* **Work required**
Within the lines below, find those that hold the string "than" and copy each one.

* **Data records**
---+---

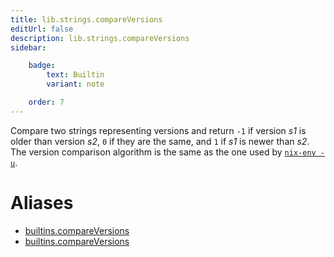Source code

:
 ```yaml
---
title: lib.strings.compareVersions
editUrl: false
description: lib.strings.compareVersions
sidebar:

    badge:
        text: Builtin
        variant: note

    order: 7
---
```


Compare two strings representing versions and return `-1` if
version *s1* is older than version *s2*, `0` if they are the same,
and `1` if *s1* is newer than *s2*. The version comparison
algorithm is the same as the one used by [`nix-env
-u`](../command-ref/nix-env.md#operation---upgrade).


# Aliases

- [builtins.compareVersions](/nix-doc-comments/reference/builtins/builtins-compareversions)
- [builtins.compareVersions](/nix-doc-comments/reference/builtins/builtins-compareversions)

---+---

* **Task answer**
version *s1* is older than version *s2*, `0` if they are the same,
and `1` if *s1* is newer than *s2*. The version comparison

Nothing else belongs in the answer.